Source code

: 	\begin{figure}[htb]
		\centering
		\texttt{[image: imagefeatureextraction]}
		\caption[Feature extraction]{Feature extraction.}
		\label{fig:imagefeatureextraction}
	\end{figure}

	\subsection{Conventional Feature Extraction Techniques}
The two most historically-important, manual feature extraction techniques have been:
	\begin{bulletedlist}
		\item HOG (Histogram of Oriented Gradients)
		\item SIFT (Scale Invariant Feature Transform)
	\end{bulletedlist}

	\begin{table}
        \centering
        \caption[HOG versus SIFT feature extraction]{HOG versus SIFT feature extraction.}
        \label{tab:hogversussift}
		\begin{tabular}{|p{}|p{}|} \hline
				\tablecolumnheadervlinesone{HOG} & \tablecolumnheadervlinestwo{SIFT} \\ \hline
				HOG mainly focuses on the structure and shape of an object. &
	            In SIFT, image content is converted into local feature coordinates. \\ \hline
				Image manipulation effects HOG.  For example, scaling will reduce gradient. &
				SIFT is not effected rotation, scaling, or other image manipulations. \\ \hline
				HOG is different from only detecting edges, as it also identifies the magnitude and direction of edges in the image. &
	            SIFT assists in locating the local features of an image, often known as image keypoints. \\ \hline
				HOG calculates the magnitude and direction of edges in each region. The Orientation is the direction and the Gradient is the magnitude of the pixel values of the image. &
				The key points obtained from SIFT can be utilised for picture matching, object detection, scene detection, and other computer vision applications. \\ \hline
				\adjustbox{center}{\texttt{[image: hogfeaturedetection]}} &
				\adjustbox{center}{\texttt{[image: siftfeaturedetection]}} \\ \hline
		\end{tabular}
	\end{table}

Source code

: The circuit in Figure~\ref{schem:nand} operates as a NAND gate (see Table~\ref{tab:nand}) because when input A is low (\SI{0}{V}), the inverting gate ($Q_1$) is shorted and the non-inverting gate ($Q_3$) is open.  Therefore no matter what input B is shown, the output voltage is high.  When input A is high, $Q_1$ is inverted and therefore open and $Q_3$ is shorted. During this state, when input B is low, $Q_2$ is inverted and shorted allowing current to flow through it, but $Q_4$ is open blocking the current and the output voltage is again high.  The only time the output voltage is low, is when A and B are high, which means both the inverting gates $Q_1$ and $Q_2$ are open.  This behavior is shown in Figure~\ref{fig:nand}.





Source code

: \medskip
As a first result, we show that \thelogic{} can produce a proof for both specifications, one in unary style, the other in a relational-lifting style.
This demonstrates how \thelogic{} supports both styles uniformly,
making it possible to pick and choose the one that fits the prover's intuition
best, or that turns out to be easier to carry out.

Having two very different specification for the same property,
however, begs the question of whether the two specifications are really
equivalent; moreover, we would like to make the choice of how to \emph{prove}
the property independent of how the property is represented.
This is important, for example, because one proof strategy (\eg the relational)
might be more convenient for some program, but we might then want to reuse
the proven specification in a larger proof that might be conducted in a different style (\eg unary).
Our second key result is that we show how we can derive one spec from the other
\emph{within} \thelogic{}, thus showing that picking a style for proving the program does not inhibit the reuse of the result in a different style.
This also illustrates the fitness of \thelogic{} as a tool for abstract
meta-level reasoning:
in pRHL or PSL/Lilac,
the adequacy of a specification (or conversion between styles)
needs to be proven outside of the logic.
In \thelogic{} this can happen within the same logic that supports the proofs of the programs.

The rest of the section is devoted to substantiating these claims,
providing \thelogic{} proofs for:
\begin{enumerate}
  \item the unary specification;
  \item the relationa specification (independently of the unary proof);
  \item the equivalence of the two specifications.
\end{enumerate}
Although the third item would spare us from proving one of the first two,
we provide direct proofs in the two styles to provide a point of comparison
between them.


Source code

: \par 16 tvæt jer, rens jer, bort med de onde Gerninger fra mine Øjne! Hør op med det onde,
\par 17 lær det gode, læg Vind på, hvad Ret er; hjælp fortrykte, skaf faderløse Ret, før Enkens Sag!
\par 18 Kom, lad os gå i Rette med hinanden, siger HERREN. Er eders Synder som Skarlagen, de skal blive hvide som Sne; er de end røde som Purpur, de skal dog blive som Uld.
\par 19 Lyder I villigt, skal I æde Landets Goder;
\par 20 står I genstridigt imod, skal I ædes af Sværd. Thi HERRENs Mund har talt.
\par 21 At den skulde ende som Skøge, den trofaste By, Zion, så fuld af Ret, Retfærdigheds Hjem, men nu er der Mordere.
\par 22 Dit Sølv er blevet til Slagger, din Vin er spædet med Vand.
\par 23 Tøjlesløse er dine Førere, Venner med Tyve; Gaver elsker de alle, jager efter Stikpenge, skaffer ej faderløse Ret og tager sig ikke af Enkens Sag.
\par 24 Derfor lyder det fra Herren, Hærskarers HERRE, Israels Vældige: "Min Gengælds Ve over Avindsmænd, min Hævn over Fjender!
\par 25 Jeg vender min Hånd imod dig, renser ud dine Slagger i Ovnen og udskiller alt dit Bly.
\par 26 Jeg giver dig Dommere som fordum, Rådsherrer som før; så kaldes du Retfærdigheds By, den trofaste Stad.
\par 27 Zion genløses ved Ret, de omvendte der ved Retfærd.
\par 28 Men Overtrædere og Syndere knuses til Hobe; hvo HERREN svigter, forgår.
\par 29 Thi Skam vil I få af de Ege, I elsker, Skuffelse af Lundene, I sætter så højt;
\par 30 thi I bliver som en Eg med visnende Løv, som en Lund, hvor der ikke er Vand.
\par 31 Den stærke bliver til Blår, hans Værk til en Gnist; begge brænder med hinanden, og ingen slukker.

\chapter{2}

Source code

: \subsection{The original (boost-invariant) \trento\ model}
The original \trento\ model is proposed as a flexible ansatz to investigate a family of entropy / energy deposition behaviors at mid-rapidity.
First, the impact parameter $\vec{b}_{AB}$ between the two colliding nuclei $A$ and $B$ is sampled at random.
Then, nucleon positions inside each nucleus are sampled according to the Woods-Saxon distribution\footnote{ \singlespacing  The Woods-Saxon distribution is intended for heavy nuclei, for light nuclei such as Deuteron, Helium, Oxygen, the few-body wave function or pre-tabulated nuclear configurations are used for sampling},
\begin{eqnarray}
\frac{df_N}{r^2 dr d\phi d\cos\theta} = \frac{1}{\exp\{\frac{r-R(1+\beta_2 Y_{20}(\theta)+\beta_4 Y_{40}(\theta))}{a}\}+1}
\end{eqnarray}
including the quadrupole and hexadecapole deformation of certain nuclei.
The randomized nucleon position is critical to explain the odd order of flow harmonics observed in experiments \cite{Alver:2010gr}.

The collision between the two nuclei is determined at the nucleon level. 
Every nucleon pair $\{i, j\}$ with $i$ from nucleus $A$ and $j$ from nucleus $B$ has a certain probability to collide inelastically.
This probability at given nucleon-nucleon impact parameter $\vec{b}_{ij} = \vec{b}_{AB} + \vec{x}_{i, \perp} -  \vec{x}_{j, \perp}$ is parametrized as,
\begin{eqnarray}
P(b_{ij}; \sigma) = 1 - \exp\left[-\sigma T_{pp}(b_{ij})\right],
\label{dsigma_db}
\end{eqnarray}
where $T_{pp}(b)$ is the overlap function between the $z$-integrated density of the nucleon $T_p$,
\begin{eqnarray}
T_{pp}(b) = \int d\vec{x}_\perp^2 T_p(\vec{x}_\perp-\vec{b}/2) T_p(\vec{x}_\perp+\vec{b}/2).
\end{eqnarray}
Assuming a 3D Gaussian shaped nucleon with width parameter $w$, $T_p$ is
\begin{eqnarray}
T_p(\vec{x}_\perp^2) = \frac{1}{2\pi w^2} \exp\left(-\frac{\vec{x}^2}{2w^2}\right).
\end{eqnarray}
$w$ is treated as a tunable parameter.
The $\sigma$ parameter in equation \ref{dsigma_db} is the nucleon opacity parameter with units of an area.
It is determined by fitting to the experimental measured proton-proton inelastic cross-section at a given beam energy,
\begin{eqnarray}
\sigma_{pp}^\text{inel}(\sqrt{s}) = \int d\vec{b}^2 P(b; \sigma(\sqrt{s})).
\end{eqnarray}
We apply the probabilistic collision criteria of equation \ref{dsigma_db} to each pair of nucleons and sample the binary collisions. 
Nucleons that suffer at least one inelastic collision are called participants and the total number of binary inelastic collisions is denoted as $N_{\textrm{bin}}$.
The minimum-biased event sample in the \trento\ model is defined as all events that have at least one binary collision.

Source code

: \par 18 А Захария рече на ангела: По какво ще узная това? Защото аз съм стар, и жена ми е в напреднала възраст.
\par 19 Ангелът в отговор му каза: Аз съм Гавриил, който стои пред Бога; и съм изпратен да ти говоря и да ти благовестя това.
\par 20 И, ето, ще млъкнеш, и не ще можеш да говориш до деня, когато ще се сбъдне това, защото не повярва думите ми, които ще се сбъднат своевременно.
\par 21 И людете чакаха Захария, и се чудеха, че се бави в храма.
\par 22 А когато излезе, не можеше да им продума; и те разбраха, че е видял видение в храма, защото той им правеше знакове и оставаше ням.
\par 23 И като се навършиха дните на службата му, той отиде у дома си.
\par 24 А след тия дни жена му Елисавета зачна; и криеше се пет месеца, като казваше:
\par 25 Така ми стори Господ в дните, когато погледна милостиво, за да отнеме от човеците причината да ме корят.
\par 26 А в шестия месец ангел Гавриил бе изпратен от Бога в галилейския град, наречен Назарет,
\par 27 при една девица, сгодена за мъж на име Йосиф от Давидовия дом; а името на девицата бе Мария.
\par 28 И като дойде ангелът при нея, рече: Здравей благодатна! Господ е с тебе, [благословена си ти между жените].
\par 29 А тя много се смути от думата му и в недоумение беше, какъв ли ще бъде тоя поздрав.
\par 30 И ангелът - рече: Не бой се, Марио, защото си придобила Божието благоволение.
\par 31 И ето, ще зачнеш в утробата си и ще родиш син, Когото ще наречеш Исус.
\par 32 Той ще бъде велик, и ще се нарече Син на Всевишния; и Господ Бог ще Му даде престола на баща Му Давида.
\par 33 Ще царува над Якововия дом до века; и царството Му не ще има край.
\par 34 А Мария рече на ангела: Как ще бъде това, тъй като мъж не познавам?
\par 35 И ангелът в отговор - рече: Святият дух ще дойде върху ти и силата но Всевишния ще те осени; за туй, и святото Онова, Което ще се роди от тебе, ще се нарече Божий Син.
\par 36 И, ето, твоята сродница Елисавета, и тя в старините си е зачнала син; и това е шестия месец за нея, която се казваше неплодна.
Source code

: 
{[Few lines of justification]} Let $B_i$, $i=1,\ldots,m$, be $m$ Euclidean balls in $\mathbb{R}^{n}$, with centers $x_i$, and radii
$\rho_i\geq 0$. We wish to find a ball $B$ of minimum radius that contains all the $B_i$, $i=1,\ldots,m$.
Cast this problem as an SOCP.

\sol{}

§ **Instructions for the task**
The word "Гавриил" appears in some lines of the listing. Give the number of those lines, and only that.

§ **Output of the task**
2